▶ _Problem description_
Each line of the data that includes the string "available" is to be copied out.

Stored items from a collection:
——

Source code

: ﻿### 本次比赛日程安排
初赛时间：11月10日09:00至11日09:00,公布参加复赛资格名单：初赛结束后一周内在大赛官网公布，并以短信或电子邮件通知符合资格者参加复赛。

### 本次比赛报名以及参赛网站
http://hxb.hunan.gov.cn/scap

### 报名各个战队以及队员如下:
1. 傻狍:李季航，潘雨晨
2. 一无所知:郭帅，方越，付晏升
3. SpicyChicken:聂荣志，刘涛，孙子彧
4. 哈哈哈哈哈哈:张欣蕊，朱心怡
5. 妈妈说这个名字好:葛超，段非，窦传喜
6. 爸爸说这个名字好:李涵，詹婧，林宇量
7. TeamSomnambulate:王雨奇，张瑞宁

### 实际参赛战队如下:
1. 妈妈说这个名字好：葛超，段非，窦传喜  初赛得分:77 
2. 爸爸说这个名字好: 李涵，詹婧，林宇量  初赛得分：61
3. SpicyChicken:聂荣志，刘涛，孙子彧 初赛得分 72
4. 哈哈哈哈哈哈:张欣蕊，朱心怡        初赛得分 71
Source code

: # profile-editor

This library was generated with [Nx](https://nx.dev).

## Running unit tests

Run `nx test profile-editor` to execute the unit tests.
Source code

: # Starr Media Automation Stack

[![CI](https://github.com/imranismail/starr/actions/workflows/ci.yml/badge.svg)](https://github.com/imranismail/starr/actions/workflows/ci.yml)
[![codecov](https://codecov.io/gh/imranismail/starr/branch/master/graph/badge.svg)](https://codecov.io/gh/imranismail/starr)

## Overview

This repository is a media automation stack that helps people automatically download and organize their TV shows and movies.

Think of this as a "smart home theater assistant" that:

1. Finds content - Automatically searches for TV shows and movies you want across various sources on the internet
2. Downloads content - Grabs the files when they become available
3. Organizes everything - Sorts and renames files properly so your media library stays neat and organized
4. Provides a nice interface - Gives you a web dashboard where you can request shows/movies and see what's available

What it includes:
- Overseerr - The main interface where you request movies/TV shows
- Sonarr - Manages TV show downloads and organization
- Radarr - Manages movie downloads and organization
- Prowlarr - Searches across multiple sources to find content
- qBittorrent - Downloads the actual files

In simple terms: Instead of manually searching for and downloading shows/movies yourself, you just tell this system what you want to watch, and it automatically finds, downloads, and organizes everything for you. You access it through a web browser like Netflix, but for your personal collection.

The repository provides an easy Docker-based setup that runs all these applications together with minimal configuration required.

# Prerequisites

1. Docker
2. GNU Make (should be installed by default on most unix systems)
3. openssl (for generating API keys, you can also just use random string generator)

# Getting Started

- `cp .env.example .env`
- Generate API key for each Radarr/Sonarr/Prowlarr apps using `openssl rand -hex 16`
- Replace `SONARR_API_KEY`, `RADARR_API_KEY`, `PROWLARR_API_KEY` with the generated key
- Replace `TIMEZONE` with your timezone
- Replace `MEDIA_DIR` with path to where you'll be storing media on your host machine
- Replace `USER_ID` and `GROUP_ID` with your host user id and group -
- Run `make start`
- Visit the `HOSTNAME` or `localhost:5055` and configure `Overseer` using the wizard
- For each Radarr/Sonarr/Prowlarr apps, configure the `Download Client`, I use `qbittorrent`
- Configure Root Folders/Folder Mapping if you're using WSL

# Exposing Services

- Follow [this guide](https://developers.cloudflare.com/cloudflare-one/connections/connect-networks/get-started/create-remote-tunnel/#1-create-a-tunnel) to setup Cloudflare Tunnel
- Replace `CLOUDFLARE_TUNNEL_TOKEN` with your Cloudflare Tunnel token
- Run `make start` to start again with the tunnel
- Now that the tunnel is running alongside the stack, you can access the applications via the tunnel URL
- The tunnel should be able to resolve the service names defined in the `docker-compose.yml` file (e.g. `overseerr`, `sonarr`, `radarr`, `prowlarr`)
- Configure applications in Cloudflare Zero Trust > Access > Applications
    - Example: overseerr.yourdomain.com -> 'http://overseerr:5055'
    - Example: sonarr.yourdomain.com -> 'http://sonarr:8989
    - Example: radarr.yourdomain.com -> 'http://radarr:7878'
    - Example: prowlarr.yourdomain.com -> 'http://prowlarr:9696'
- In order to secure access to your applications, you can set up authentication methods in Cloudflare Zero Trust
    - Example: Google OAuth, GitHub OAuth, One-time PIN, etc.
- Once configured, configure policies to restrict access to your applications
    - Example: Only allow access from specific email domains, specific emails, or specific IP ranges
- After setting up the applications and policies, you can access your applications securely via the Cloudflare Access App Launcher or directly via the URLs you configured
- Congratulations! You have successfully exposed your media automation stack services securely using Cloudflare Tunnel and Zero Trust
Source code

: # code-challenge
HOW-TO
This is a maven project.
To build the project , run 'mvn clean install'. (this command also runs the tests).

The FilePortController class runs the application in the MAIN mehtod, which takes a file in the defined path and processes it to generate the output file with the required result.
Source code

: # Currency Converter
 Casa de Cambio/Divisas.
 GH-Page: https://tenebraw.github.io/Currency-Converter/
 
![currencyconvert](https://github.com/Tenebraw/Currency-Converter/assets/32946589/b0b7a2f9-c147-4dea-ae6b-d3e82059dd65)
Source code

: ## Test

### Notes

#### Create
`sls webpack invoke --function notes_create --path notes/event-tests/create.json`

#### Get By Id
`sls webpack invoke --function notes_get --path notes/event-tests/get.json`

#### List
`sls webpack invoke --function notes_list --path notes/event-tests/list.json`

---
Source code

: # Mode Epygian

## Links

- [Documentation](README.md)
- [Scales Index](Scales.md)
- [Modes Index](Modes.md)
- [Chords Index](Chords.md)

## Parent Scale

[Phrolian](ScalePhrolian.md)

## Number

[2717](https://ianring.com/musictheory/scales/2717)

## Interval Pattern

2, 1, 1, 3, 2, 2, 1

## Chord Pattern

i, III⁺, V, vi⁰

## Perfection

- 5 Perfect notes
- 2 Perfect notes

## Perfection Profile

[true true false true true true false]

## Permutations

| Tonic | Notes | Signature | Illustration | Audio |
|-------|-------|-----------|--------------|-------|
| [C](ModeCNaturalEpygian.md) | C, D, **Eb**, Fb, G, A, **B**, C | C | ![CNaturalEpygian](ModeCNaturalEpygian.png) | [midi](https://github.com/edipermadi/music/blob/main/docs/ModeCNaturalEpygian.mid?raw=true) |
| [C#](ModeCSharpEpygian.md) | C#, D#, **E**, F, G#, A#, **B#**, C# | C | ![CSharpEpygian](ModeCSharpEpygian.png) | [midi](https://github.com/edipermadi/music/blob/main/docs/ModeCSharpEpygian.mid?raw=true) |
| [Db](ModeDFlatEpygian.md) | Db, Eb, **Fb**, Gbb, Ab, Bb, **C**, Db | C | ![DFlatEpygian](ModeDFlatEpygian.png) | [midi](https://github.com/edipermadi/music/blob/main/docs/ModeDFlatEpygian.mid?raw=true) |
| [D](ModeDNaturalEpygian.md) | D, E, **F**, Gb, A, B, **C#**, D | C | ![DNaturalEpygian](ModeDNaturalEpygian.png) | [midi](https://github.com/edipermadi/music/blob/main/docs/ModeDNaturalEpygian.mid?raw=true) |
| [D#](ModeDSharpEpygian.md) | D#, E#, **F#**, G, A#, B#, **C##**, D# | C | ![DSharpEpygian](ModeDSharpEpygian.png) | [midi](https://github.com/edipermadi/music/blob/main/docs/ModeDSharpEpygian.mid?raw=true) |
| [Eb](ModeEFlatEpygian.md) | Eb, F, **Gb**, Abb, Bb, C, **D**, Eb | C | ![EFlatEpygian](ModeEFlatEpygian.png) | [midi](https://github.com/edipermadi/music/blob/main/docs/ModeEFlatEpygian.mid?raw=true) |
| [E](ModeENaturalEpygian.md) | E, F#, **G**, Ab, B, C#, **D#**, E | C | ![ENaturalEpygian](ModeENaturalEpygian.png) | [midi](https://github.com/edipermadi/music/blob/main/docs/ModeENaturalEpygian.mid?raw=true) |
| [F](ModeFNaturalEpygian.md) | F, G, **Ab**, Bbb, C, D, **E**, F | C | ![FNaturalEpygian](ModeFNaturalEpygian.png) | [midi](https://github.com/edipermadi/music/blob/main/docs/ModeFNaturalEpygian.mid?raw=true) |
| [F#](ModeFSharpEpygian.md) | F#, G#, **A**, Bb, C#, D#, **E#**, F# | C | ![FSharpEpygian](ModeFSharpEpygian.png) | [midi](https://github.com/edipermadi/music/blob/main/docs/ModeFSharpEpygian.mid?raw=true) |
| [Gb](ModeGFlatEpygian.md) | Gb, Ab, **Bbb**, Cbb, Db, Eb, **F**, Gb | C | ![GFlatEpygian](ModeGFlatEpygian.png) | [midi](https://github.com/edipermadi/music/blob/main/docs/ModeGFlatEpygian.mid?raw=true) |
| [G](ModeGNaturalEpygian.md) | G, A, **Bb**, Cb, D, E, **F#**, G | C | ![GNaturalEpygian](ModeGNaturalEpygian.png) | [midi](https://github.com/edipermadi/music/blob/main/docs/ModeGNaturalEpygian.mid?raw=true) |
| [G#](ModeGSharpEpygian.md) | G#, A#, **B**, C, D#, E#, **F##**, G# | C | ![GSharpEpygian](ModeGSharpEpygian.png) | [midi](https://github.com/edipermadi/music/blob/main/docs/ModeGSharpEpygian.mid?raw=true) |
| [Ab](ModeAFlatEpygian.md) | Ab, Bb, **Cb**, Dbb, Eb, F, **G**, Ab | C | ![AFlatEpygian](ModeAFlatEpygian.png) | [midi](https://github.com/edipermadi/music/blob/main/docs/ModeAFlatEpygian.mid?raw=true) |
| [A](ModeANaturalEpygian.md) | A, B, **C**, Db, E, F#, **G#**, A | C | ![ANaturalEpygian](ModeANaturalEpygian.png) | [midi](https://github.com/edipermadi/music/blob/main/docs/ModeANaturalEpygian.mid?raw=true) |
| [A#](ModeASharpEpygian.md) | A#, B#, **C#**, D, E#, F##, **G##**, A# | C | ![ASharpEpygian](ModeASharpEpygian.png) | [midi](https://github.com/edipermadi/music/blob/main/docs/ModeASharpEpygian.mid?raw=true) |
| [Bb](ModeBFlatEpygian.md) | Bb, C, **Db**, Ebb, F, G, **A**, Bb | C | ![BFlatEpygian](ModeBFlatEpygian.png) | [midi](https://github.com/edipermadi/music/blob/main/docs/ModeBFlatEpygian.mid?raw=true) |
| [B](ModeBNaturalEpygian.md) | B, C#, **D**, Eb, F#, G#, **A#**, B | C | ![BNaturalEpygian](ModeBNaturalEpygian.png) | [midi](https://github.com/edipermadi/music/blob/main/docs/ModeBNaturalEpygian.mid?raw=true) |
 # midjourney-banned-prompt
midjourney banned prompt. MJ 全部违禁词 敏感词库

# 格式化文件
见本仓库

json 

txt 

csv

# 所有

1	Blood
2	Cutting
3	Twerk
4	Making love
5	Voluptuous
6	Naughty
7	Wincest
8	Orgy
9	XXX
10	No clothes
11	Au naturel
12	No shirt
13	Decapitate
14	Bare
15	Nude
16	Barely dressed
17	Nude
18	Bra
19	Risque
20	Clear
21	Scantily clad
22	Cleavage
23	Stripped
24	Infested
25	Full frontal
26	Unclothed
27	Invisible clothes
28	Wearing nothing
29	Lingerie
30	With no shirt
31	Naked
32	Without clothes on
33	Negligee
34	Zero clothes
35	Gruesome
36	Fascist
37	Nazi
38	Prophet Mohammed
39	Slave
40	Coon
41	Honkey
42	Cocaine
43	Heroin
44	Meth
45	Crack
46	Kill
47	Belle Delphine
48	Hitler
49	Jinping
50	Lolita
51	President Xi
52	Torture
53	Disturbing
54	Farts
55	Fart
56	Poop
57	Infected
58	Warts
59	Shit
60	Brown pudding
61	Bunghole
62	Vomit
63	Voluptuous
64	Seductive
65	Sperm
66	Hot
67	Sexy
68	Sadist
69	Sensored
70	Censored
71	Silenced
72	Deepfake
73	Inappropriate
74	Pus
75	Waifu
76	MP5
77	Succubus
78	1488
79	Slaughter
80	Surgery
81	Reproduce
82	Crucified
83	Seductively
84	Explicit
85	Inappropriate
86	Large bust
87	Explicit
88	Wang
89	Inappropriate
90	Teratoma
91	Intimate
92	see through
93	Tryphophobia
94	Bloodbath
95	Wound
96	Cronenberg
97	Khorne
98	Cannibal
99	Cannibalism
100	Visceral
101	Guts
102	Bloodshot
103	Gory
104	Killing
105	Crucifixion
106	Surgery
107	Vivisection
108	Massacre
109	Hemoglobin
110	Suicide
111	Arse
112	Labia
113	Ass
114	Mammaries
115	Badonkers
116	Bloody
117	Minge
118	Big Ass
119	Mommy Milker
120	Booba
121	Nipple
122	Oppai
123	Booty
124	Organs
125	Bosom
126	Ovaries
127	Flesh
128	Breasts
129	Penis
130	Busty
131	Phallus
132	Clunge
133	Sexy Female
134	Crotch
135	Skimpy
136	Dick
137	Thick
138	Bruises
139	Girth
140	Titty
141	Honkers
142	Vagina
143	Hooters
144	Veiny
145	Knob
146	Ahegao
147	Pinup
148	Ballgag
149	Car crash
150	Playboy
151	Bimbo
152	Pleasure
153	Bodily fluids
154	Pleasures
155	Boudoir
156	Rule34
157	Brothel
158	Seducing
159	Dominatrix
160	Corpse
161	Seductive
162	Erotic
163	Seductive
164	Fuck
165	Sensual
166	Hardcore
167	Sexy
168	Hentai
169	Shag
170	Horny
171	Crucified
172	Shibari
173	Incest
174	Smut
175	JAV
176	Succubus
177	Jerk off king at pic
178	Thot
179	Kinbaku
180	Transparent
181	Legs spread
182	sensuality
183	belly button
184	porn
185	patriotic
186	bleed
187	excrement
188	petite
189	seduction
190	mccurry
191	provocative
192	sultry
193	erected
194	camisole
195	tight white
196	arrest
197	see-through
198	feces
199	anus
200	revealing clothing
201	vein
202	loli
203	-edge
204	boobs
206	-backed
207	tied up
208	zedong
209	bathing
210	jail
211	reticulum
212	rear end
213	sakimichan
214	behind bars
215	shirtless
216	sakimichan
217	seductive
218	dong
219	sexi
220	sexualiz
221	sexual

——

▶ _Response_
2. Downloads content - Grabs the files when they become available
4. Provides a nice interface - Gives you a web dashboard where you can request shows/movies and see what's available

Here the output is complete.